Plain-text document sources
======

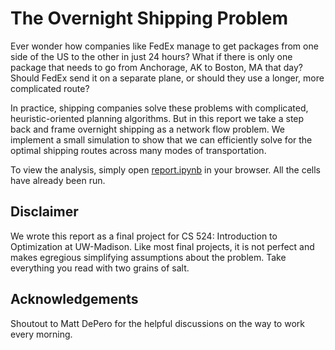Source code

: # The Overnight Shipping Problem

Ever wonder how companies like FedEx manage to get packages from one side of the US to the other in just 24 hours?
What if there is only one package that needs to go from Anchorage, AK to Boston, MA that day? Should FedEx send it on a separate plane, or should they use a longer, more complicated route?

In practice, shipping companies solve these problems with complicated, heuristic-oriented planning algorithms. But in this report we take a step back and frame overnight shipping as a network flow problem. We implement a small simulation to show that we can efficiently solve for the optimal shipping routes across many modes of transportation.

To view the analysis, simply open [report.ipynb](https://github.com/evandez/overnight-shipping/blob/master/report.ipynb)
in your browser. All the cells have already been run.

## Disclaimer

We wrote this report as a final project for CS 524: Introduction to Optimization at UW-Madison. Like most final projects, it is not perfect and makes egregious simplifying assumptions about the problem. Take everything you read with two grains of salt.

## Acknowledgements

Shoutout to Matt DePero for the helpful discussions on the way to work every morning.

======

*ASSIGNMENT*
Please reproduce the entries above line by line, exactly, leaving out each image.

*SOLUTION*
Source code

: # The Overnight Shipping Problem

Ever wonder how companies like FedEx manage to get packages from one side of the US to the other in just 24 hours?
What if there is only one package that needs to go from Anchorage, AK to Boston, MA that day? Should FedEx send it on a separate plane, or should they use a longer, more complicated route?

In practice, shipping companies solve these problems with complicated, heuristic-oriented planning algorithms. But in this report we take a step back and frame overnight shipping as a network flow problem. We implement a small simulation to show that we can efficiently solve for the optimal shipping routes across many modes of transportation.

To view the analysis, simply open [report.ipynb](https://github.com/evandez/overnight-shipping/blob/master/report.ipynb)
in your browser. All the cells have already been run.

## Disclaimer

We wrote this report as a final project for CS 524: Introduction to Optimization at UW-Madison. Like most final projects, it is not perfect and makes egregious simplifying assumptions about the problem. Take everything you read with two grains of salt.

## Acknowledgements

Shoutout to Matt DePero for the helpful discussions on the way to work every morning.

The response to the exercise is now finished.